DATASET ENTRIES –
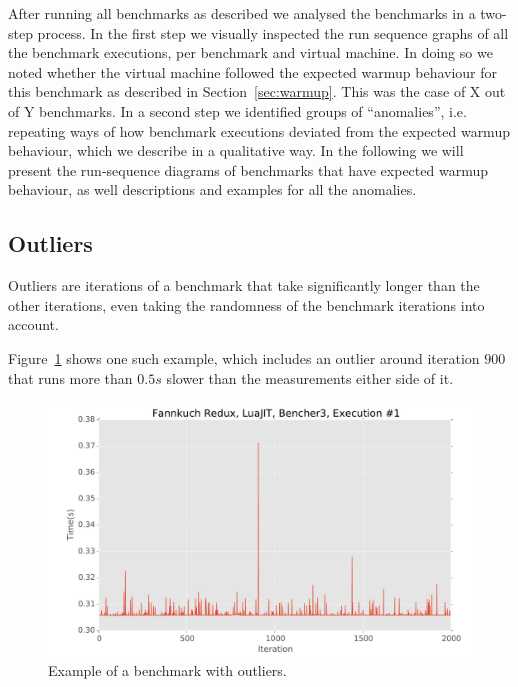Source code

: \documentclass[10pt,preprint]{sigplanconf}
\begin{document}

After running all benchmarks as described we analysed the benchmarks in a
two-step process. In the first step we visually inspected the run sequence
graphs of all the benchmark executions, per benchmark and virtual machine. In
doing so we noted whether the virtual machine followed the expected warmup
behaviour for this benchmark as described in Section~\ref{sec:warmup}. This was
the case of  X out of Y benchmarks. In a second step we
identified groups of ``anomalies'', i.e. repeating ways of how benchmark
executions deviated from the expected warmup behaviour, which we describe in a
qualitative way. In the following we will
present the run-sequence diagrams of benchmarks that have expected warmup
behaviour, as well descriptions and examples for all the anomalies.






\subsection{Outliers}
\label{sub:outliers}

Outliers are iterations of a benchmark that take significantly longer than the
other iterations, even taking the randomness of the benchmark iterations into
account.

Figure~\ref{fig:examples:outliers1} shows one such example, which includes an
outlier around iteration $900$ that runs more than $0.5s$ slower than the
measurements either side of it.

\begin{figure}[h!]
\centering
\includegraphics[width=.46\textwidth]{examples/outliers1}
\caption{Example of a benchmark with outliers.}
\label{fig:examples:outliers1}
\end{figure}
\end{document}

EXERCISE REQUIREMENTS – Return the data exactly as it stands, minus the pictures.

PROBLEM SOLUTION –
Source code

: \documentclass[10pt,preprint]{sigplanconf}
\begin{document}

After running all benchmarks as described we analysed the benchmarks in a
two-step process. In the first step we visually inspected the run sequence
graphs of all the benchmark executions, per benchmark and virtual machine. In
doing so we noted whether the virtual machine followed the expected warmup
behaviour for this benchmark as described in Section~\ref{sec:warmup}. This was
the case of  X out of Y benchmarks. In a second step we
identified groups of ``anomalies'', i.e. repeating ways of how benchmark
executions deviated from the expected warmup behaviour, which we describe in a
qualitative way. In the following we will
present the run-sequence diagrams of benchmarks that have expected warmup
behaviour, as well descriptions and examples for all the anomalies.






\subsection{Outliers}
\label{sub:outliers}

Outliers are iterations of a benchmark that take significantly longer than the
other iterations, even taking the randomness of the benchmark iterations into
account.

Figure~\ref{fig:examples:outliers1} shows one such example, which includes an
outlier around iteration $900$ that runs more than $0.5s$ slower than the
measurements either side of it.

\begin{figure}[h!]
\centering
\includegraphics[width=.46\textwidth]{examples/outliers1}
\caption{Example of a benchmark with outliers.}
\label{fig:examples:outliers1}
\end{figure}
\end{document}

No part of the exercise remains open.